Meantime, last winter Gilchrist started working with Suzann Pettersen, teaming with mental-game gurus Lynn Marriott and Pia Nilsson in an effort to get the then-25-year-old Norwegian (and career nonwinner) to fulfill her potential. Five LPGA victories later -- including one major title and a near-miss in another -- it seems safe to say Mission Accomplished. Still, Gilchrist is a man looking for a school. "There is no one in the industry better than me in junior golf," Gilchrist said Sunday from his home in Hilton Head after Pettersen eagled the last hole to win the Honda LPGA Thailand tournament by one stroke. "I teach the whole person. I don't make everyone try to swing the same way. What's a great swing? The one you believe in."

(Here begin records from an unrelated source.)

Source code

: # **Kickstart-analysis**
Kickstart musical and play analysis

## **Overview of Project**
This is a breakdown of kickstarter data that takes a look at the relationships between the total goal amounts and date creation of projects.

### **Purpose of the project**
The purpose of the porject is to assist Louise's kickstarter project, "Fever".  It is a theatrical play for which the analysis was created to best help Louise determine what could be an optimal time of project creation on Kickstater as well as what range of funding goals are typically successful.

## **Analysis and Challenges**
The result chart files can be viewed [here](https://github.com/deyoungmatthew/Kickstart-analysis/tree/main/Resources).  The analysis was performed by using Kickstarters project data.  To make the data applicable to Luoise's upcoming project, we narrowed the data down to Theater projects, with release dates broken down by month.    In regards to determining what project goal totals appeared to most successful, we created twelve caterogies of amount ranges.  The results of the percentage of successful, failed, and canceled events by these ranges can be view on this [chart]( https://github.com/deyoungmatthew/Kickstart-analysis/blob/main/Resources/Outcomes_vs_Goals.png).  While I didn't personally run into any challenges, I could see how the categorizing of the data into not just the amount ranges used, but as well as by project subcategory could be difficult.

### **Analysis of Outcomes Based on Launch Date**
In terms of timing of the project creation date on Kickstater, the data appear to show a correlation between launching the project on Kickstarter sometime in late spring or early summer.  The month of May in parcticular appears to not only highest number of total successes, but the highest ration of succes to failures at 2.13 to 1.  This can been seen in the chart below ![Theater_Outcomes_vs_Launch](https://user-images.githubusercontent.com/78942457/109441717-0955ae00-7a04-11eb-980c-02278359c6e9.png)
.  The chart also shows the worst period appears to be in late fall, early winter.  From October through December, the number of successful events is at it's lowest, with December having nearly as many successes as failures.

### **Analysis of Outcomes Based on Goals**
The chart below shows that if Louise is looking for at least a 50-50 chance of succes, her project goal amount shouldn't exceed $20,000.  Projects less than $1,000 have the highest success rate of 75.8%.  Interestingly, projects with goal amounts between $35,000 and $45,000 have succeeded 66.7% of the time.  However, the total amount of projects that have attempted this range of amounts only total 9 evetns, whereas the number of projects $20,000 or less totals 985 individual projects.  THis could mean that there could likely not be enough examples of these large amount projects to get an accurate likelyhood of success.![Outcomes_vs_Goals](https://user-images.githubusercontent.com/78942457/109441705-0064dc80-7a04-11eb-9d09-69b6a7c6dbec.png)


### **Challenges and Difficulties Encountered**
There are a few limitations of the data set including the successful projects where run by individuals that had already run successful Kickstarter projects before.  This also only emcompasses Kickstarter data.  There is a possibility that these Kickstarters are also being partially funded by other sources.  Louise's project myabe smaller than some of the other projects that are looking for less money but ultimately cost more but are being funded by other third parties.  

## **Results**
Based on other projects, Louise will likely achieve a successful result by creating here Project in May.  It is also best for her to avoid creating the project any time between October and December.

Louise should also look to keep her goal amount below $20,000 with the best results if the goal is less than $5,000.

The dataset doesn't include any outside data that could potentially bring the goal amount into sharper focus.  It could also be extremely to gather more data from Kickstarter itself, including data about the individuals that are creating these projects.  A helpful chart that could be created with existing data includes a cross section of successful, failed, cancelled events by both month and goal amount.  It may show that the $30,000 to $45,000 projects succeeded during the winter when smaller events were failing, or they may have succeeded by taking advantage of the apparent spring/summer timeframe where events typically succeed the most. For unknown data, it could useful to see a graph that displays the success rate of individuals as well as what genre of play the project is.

Besides Pettersen, Gilchrist works with LPGA players Nicole Perrot, Mhairi McKay, Candy Hanneman and Allison Hanna-Williams, as well as Peter Hedblom on the men's European Tour. Gilchrist left the IJGA rather than work in Haney's shadow and because their teaching philosophies differ.

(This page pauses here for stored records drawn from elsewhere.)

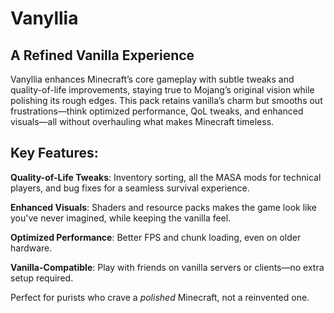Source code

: # **Vanyllia**
## **A Refined Vanilla Experience**

Vanyllia enhances Minecraft’s core gameplay with subtle tweaks and quality-of-life improvements, staying true to Mojang’s original vision while polishing its rough edges. This pack retains vanilla’s charm but smooths out frustrations—think optimized performance, QoL tweaks, and enhanced visuals—all without overhauling what makes Minecraft timeless.

## **Key Features**:

**Quality-of-Life Tweaks**: Inventory sorting, all the MASA mods for technical players, and bug fixes for a seamless survival experience.

**Enhanced Visuals**: Shaders and resource packs makes the game look like you've never imagined, while keeping the vanilla feel.

**Optimized Performance**: Better FPS and chunk loading, even on older hardware.

**Vanilla-Compatible**: Play with friends on vanilla servers or clients—no extra setup required.

Perfect for purists who crave a _polished_ Minecraft, not a reinvented one.
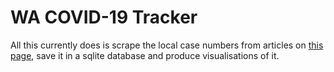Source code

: # WA COVID-19 Tracker

All this currently does is scrape the local case numbers from articles on [this page](https://ww2.health.wa.gov.au/News/Media-releases-listing-page), save it in a sqlite database and produce visualisations of it.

Gilchrist, who describes himself as a coach rather than an instructor, says his family is ready to relocate and that he would like to find a place to teach in Orlando, where Pettersen is based. Meanwhile, he has a player who has emerged as second only to Lorena Ochoa in women's golf. "The great thing about Suzann is that you don't have to teach her how to compete," Gilchrist says. "She is all about competing. All I had to do was build her confidence."

Speaking of confidence, there's an ex-Gilchrist student at Stanford who could use a big dose of that right now. "She needs to get less technical, not more," Gilchrist says of Wie, perhaps wondering what could have been. "She needs to feel it, not think about it."

And Gilchrist needs a place to call home.